Impinj is making a new RFID chip based on the long-awaited Generation 2 specification, which EPCglobal is expected to ratify by year's end.
Impinj Inc., a designer of radio-frequency identification chips and semiconductor intellectual property, is getting ready to introduce an RFID tag based on the newly completed Generation 2 specification, which EPCglobal Inc. is expected to approve shortly.
The RFID market won't take off until the industry solves the tough performance issues, including interference that can occur from multiple readers or noise created by other RF systems, says Impinj's CEO William Colleran. The major benefits of Gen2 tags over tags based on EPCglobal's Class 0 and Class 1 specifications include throughput that is three to 10 times faster, global compliance, improved security with better password protection, and dense-reader operation, which enables 50 or more readers per kilometer to operate without interference, according to Dr. Chris Diorio, co-founder of Impinj and co-chairman of the EPCglobal Hardware Action Group, which is responsible for creating the Gen2 specification. "Our goal with Gen2 is to produce a single, worldwide UHF standard and to deliver a low-cost, high-performance RFID system," Diorio says.
Impinj's next-generation tag, the Gen2 RainierRFID chip, will be available in the first quarter of 2005. For companies who haven't yet implemented RFID, Impinj recommends they start using its Class 0 ZumaRFID chip, which has read and write capabilities and a password-protected 24-bit "kill" switch so the tag can be destroyed, and then later transitioned to a new chip. Tinier than the ZumaRFID chip, the Gen2 RainierRFID chip is designed for noisy environments and 32-bit kill-and-access passwords, according to Diorio.
Impinj also is working with system developers and engineers to develop readers, software, and systems integration for the Gen2 spec.
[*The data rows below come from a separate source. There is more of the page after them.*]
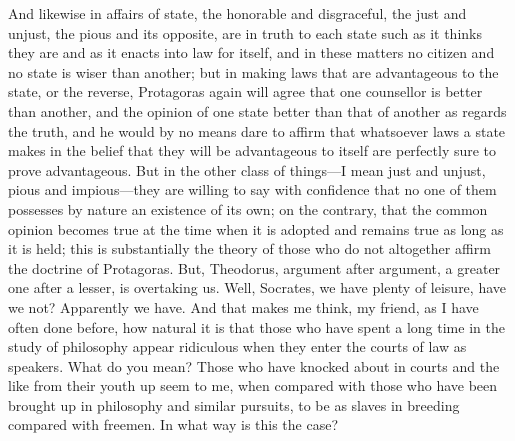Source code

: \documentclass[letterpaper,12pt]{article}
\newcommand{\stephpag}[1]{\marginnote{\small\itshape\fontfamily{ppl}\selectfont #1}}
\begin{document}
\begin{drama}
And likewise in affairs of state, the honorable and disgraceful, the just and unjust, the pious and its opposite, are in truth to each state such as it thinks they are and as it enacts into law for itself, and in these matters no citizen and no state is wiser than another; but in making laws that are advantageous to the state, or the reverse, Protagoras again will agree that one counsellor is better than another, and the opinion of one state better than that of another as regards the truth, \stephpag{b} and he would by no means dare to affirm that whatsoever laws a state makes in the belief that they will be advantageous to itself are perfectly sure to prove advantageous. But in the other class of things—I mean just and unjust, pious and impious—they are willing to say with confidence that no one of them possesses by nature an existence of its own; on the contrary, that the common opinion becomes true at the time when it is adopted and remains true as long as it is held; this is substantially the theory of those who do not altogether affirm the doctrine of Protagoras. But, Theodorus, argument after argument, \stephpag{c} a greater one after a lesser, is overtaking us.
\theodorusspeaks
Well, Socrates, we have plenty of leisure, have we not?
\socratesspeaks
Apparently we have. And that makes me think, my friend, as I have often done before, how natural it is that those who have spent a long time in the study of philosophy appear ridiculous when they enter the courts of law as speakers.
\theodorusspeaks
What do you mean?
\socratesspeaks
Those who have knocked about in courts and the like from their youth up seem to me, when compared with those who have been brought up in philosophy \stephpag{d} and similar pursuits, to be as slaves in breeding compared with freemen.
\theodorusspeaks
In what way is this the case?
\socratesspeaks

\end{drama}
\end{document}
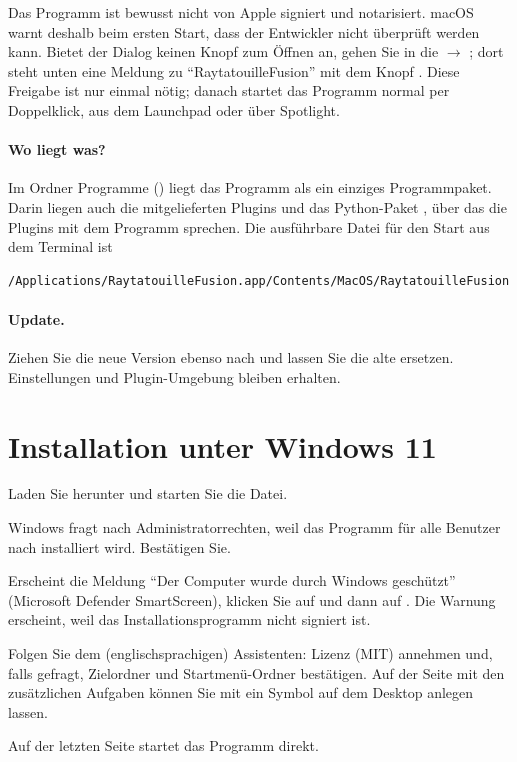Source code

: \begin{hinweis}
Das Programm ist bewusst nicht von Apple signiert und notarisiert. macOS warnt deshalb beim
ersten Start, dass der Entwickler nicht überprüft werden kann. Bietet der Dialog keinen Knopf
zum Öffnen an, gehen Sie in die  $\to$ ; dort steht unten eine Meldung zu \enquote{RaytatouilleFusion} mit dem Knopf
. Diese Freigabe ist nur einmal nötig; danach startet das Programm normal
per Doppelklick, aus dem Launchpad oder über Spotlight.
\end{hinweis}

\paragraph{Wo liegt was?} Im Ordner Programme () liegt das Programm als
ein einziges Programmpaket. Darin liegen auch die mitgelieferten Plugins und das Python-Paket
, über das die Plugins mit dem Programm sprechen. Die ausführbare Datei für den
Start aus dem Terminal ist
\begin{lstlisting}
/Applications/RaytatouilleFusion.app/Contents/MacOS/RaytatouilleFusion
\end{lstlisting}

\paragraph{Update.} Ziehen Sie die neue Version ebenso nach  und lassen
Sie die alte ersetzen. Einstellungen und Plugin-Umgebung bleiben erhalten.

\section{Installation unter Windows 11}\label{sec:inst-windows}

\begin{schritte}
  \item Laden Sie  herunter und starten Sie
    die Datei.
  \item Windows fragt nach Administratorrechten, weil das Programm für alle Benutzer nach
     installiert
    wird. Bestätigen Sie.
  \item Erscheint die Meldung \enquote{Der Computer wurde durch Windows geschützt}
    (Microsoft Defender SmartScreen), klicken Sie auf  und dann auf . Die Warnung erscheint, weil das
    Installationsprogramm nicht signiert ist.
  \item Folgen Sie dem (englischsprachigen) Assistenten: Lizenz (MIT) annehmen und, falls
    gefragt, Zielordner und Startmenü-Ordner bestätigen. Auf der Seite mit den zusätzlichen
    Aufgaben können Sie mit  ein Symbol auf dem Desktop
    anlegen lassen.
  \item Auf der letzten Seite startet  das Programm direkt.
\end{schritte}

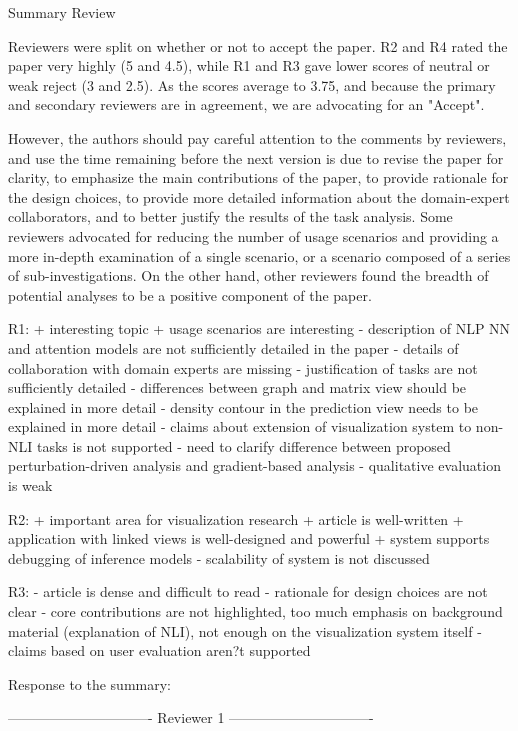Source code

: Summary Review

Reviewers were split on whether or not to accept the paper. R2 and R4 rated the paper very highly (5 and 4.5), while R1 and R3 gave lower scores of neutral or weak reject (3 and 2.5). As the scores average to 3.75, and because the primary and secondary reviewers are in agreement, we are advocating for an "Accept".

However, the authors should pay careful attention to the comments by reviewers, and use the time remaining before the next version is due to revise the paper for clarity, to emphasize the main contributions of the paper, to provide rationale for the design choices, to provide more detailed information about the domain-expert collaborators, and to better justify the results of the task analysis. Some reviewers advocated for reducing the number of usage scenarios and providing a more in-depth examination of a single scenario, or a scenario composed of a series of sub-investigations. On the other hand, other reviewers found the breadth of potential analyses to be a positive component of the paper.

R1:
+ interesting topic
+ usage scenarios are interesting
- description of NLP NN and attention models are not sufficiently detailed in the paper
- details of collaboration with domain experts are missing
- justification of tasks are not sufficiently detailed
- differences between graph and matrix view should be explained in more detail
- density contour in the prediction view needs to be explained in more detail
- claims about extension of visualization system to non-NLI tasks is not supported
- need to clarify difference between proposed perturbation-driven analysis and gradient-based analysis
- qualitative evaluation is weak

R2:
+ important area for visualization research
+ article is well-written
+ application with linked views is well-designed and powerful
+ system supports debugging of inference models
- scalability of system is not discussed

R3:
- article is dense and difficult to read
- rationale for design choices are not clear
- core contributions are not highlighted, too much emphasis on background material (explanation of NLI), not enough on the visualization system itself
- claims based on user evaluation aren?t supported

Response to the summary:


------------------------------- Reviewer 1 -------------------------------


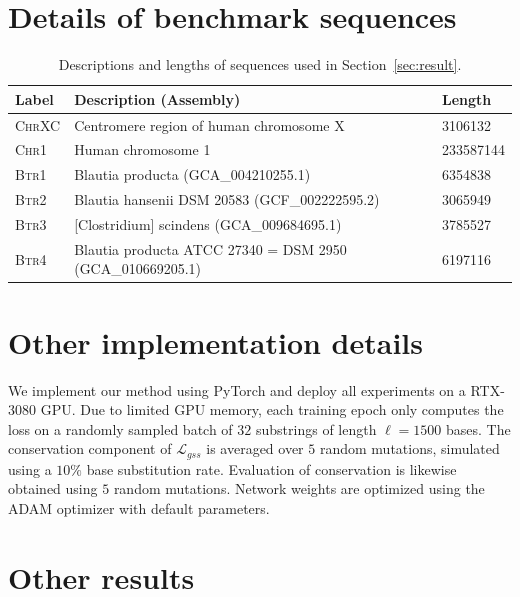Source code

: \section{Details of benchmark sequences}
\label{app-mask:d}
\setlength{\tabcolsep}{12pt}
\begin{table}[h]
\begin{center}
\begin{tabular}{lll} 
    \toprule
    Label & Description (Assembly) & Length \\
    \midrule
    \textsc{ChrXC} & Centromere region of human chromosome X \cite{miga19} & 3106132 \\ 
    \textsc{Chr1} & Human chromosome 1 & 233587144 \\ 
    \textsc{Btr1} & Blautia producta (GCA\_004210255.1) & 6354838 \\ 
    \textsc{Btr2} & Blautia hansenii DSM 20583 (GCF\_002222595.2) & 3065949 \\ 
    \textsc{Btr3} & [Clostridium] scindens (GCA\_009684695.1) & 3785527 \\ 
    \textsc{Btr4} & Blautia producta ATCC 27340 = DSM 2950 (GCA\_010669205.1) & 6197116 \\ 
    \bottomrule
\end{tabular}
\end{center}
\caption{Descriptions and lengths of sequences used in Section~\ref{sec:result}.}
\label{table:4}
\end{table}

\section{Other implementation details}
\label{app-mask:e}
We implement our method using PyTorch and deploy all experiments on a
RTX-3080 GPU. Due to limited GPU memory, each training epoch only computes the loss on a randomly sampled batch of $32$ substrings of length $\ell = 1500$ bases. The conservation component of $\mathcal{L}_{gss}$ is averaged over $5$ random mutations, simulated using a $10\%$ base substitution rate. Evaluation of conservation is likewise obtained using $5$ random mutations. Network weights are optimized using the ADAM optimizer \cite{kingma14adam} with default parameters.

\section{Other results}
\label{app-mask:f}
Impinj, along with Applied Wireless Identification, Intermec, Philips Semiconductor, and Texas Instruments, participated in the final Gen2 demonstration tests on Dec. 2. The specification has moved to EPCglobal's business and technical committees for ratification, and will then be passed to its board of governors, which has the power to fully ratify the specification. EPCglobal expects this to happen by year's end.